What if you could sketch a pattern or design on a piece of paper and have all the hand-drawn intricacies of your work instantly preserved in the texture of a 3D model?
Well, it’s already a possibility thanks to StyLit, a new development in non-photorealistic rendering by Czech Technical University, in partnership with Adobe. Cartoon Brew saw the tech at SIGGRAPH this year and immediately wondered whether it could also be translated to animation. So we talked to one of the lead researchers.
What is StyLit?
First, let’s get a handle on what StyLit does. Using a specialized algorithm, the app stylizes the rendering of a 3D model based on an example style drawn by the user. To do that, the tool not only analyzes color information but also information about light propagation in the scene.
That’s the killer part of this tech: the analysis of light lets StyLit reproduce—in real-time—specific illumination effects such as specular highlights, shadows, glossy reflections, color bleeding, and indirect illumination, “for which artists typically use different stylization techniques,” according to research co-author Daniel Sýkora, an associate professor in the Department of Computer Graphics and Interaction at Czech Technical University in Prague.

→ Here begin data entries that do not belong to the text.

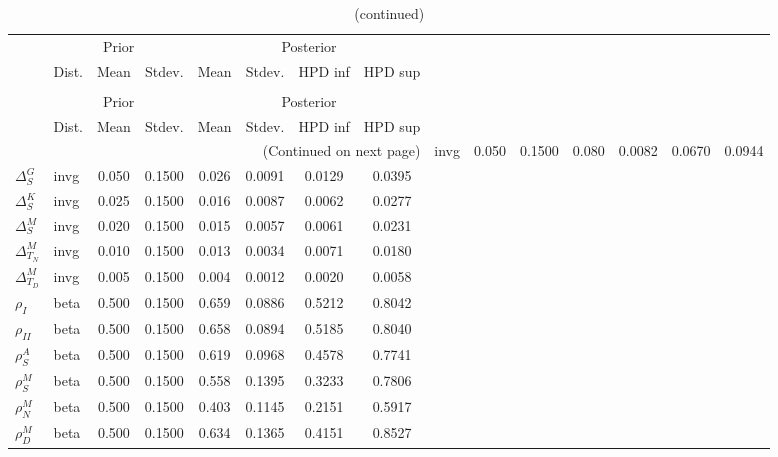  
\begin{center}
\begin{longtable}{llcccccc} 
\caption{Results from Metropolis-Hastings (parameters)}
 \label{Table:MHPosterior:1}\\
\toprule 
  & \multicolumn{3}{c}{Prior}  &  \multicolumn{4}{c}{Posterior} \\
  \cmidrule(r{.75em}){2-4} \cmidrule(r{.75em}){5-8}
  & Dist. & Mean  & Stdev. & Mean & Stdev. & HPD inf & HPD sup\\
\midrule \endfirsthead 
\caption{(continued)}\\\toprule 
  & \multicolumn{3}{c}{Prior}  &  \multicolumn{4}{c}{Posterior} \\
  \cmidrule(r{.75em}){2-4} \cmidrule(r{.75em}){5-8}
  & Dist. & Mean  & Stdev. & Mean & Stdev. & HPD inf & HPD sup\\
\midrule \endhead 
\bottomrule \multicolumn{8}{r}{(Continued on next page)} \endfoot 
\bottomrule \endlastfoot 
${\Delta^{A}_{S}}$ & invg &   0.050 & 0.1500 &   0.080& 0.0082 &  0.0670 &  0.0944 \\ 
${\Delta^{G}_{S}}$ & invg &   0.050 & 0.1500 &   0.026& 0.0091 &  0.0129 &  0.0395 \\ 
${\Delta^{K}_{S}}$ & invg &   0.025 & 0.1500 &   0.016& 0.0087 &  0.0062 &  0.0277 \\ 
${\Delta^{M}_{S}}$ & invg &   0.020 & 0.1500 &   0.015& 0.0057 &  0.0061 &  0.0231 \\ 
${\Delta^{M}_{T_N}}$ & invg &   0.010 & 0.1500 &   0.013& 0.0034 &  0.0071 &  0.0180 \\ 
${\Delta^{M}_{T_D}}$ & invg &   0.005 & 0.1500 &   0.004& 0.0012 &  0.0020 &  0.0058 \\ 
${\rho_{I}}$ & beta &   0.500 & 0.1500 &   0.659& 0.0886 &  0.5212 &  0.8042 \\ 
${\rho_{II}}$ & beta &   0.500 & 0.1500 &   0.658& 0.0894 &  0.5185 &  0.8040 \\ 
${\rho^{A}_{S}}$ & beta &   0.500 & 0.1500 &   0.619& 0.0968 &  0.4578 &  0.7741 \\ 
${\rho^{M}_{S}}$ & beta &   0.500 & 0.1500 &   0.558& 0.1395 &  0.3233 &  0.7806 \\ 
${\rho^{M}_{N}}$ & beta &   0.500 & 0.1500 &   0.403& 0.1145 &  0.2151 &  0.5917 \\ 
${\rho^{M}_{D}}$ & beta &   0.500 & 0.1500 &   0.634& 0.1365 &  0.4151 &  0.8527 \\ 
\end{longtable}
 \end{center}
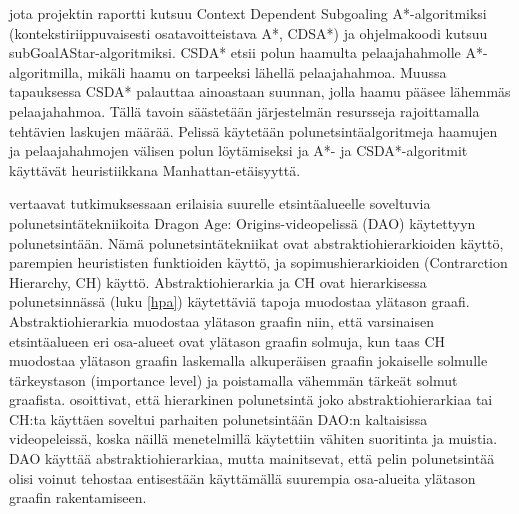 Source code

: jota projektin raportti kutsuu Context Dependent Subgoaling A*-algoritmiksi
(kontekstiriippuvaisesti osatavoitteistava A*, CDSA*) ja ohjelmakoodi kutsuu 
subGoalAStar-algoritmiksi. CSDA* etsii polun haamulta pelaajahahmolle 
A*-algoritmilla, mikäli haamu on tarpeeksi lähellä pelaajahahmoa. Muussa 
tapauksessa CSDA* palauttaa ainoastaan suunnan, jolla haamu pääsee lähemmäs 
pelaajahahmoa. Tällä tavoin säästetään järjestelmän resursseja rajoittamalla 
tehtävien laskujen määrää. Pelissä käytetään polunetsintäalgoritmeja 
haamujen ja pelaajahahmojen välisen polun löytämiseksi ja A*- ja 
CSDA*-algoritmit käyttävät heuristiikkana Manhattan-etäisyyttä. \par
	\textcite{SturtevantDAO} vertaavat tutkimuksessaan erilaisia 
suurelle etsintäalueelle soveltuvia polunetsintätekniikoita Dragon Age: 
Origins-videopelissä (DAO) käytettyyn polunetsintään. Nämä 
polunetsintätekniikat ovat abstraktiohierarkioiden käyttö, parempien 
heurististen funktioiden käyttö, ja sopimushierarkioiden (Contrarction 
Hierarchy, CH) käyttö. Abstraktiohierarkia ja CH ovat hierarkisessa 
po\-lun\-etsinnässä (luku \ref{hpa}) käytettäviä tapoja muodostaa ylätason 
graafi. Abstraktiohie\-rar\-kia muodostaa ylätason graafin niin, että 
varsinaisen etsintäalueen eri osa-alueet ovat ylätason graafin solmuja, kun 
taas CH muodostaa ylätason graafin laskemalla alkuperäisen graafin jokaiselle 
solmulle tärkeystason (importance level) ja poistamalla vähemmän tärkeät 
solmut graafista. \textcite{SturtevantDAO} osoittivat, että hierarkinen 
polunetsintä joko abstraktiohierarkiaa tai CH:ta käyttäen soveltui parhaiten 
polunetsintään DAO:n kaltaisissa videopeleissä, koska näillä menetelmillä 
käytettiin vähiten suoritinta ja muistia. DAO käyttää abstraktiohie\-rar\-kiaa, 
mutta \textcite{SturtevantDAO} mainitsevat, että pelin polunetsintää olisi 
voi\-nut tehostaa entisestään käyttämällä suurempia osa-alueita ylätason 
graafin rakentamiseen.

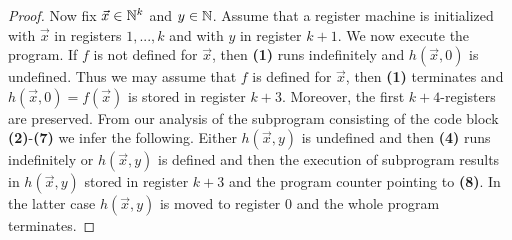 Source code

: \documentclass[10pt]{amsart}
\begin{document}
\begin{proof}
	Now fix $\vec{x} \in {\mathbb N}^k$ and $y\in {\mathbb N}$. Assume that a register machine is initialized with $\vec{x}$ in registers $1,...,k$ and with $y$ in register $k + 1$. We now execute the program. If $f$ is not defined for $\vec{x}$, then \textbf{(1)} runs indefinitely and $h(\vec{x},0)$ is undefined. Thus we may assume that $f$ is defined for $\vec{x}$, then \textbf{(1)} terminates and $h(\vec{x},0) = f(\vec{x})$ is stored in register $k + 3$. Moreover, the first $k + 4$-registers are preserved. From our analysis of the subprogram consisting of the code block \textbf{(2)}-\textbf{(7)} we infer the following. Either $h(\vec{x},y)$ is undefined and then \textbf{(4)} runs indefinitely or $h(\vec{x},y)$ is defined and then the execution of subprogram results in $h(\vec{x},y)$ stored in register $k + 3$ and the program counter pointing to \textbf{(8)}. In the latter case $h(\vec{x},y)$ is moved to register $0$ and the whole program terminates.
\end{proof}
\end{document}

So how does all this work? To get the whole pipeline running, two components are necessary. One is a global illumination render which allows StyLit to separate individual lighting effects (such a render can be done using NVIDIA’s Iray renderer, for instance). The other component is what Sýkora describes as “our novel guided image synthesis algorithm that enables us to transfer patches from hand-crafted exemplar to corresponding locations in the target rendering.”
But will artists be able to get their hands on StyLit, and is it useful? Right now, the StyLit method is patent pending. Sýkora says there are plans for his university to release a simple executable demo which would allow others to play with the app for research or other non-commercial purposes.
People in the digital arts community certainly seem keen to see what StyLit can do. Matt Wallin, for example, is a former visual effects artist at Industrial Light & Magic and Weta Digital, and now associate professor at Virginia Commonwealth University in the School of the Arts, and says many of his students are traditional illustrators by trade.
“For them to be able to use their traditional drawing skillsets along with their original styles and aesthetic sensibilities to create one of a kind 3D textures and looks is really powerful,” Wallin said. “It has the potential to bring so many more artistic sensibilities into the world of 3D graphics.”
StyLit could find use in animation, too, and that seems like one of the most exciting possibilities for the tool. The researchers have already produced animation out of StyLit by rendering individual animation frames and letting the algorithm stylize them independently. Although the results exhibit a degree of temporal noise, Sýkora notes this can actually be a desirable feature, citing a similar kind of look in Bill Plympton’s hand-drawn animation, for example.
Importantly, StyLit was not just developed inside a research vacuum. Six artists co-operated with the researchers and provided feedback. Of course, Adobe Research researchers are also co-authors on the StyLit project.
So does that mean we might see the app as part of some kind of Adobe product? Sýkora could not say, but the idea of an executable demo sounds promising and something to keep an eye out for in the meantime.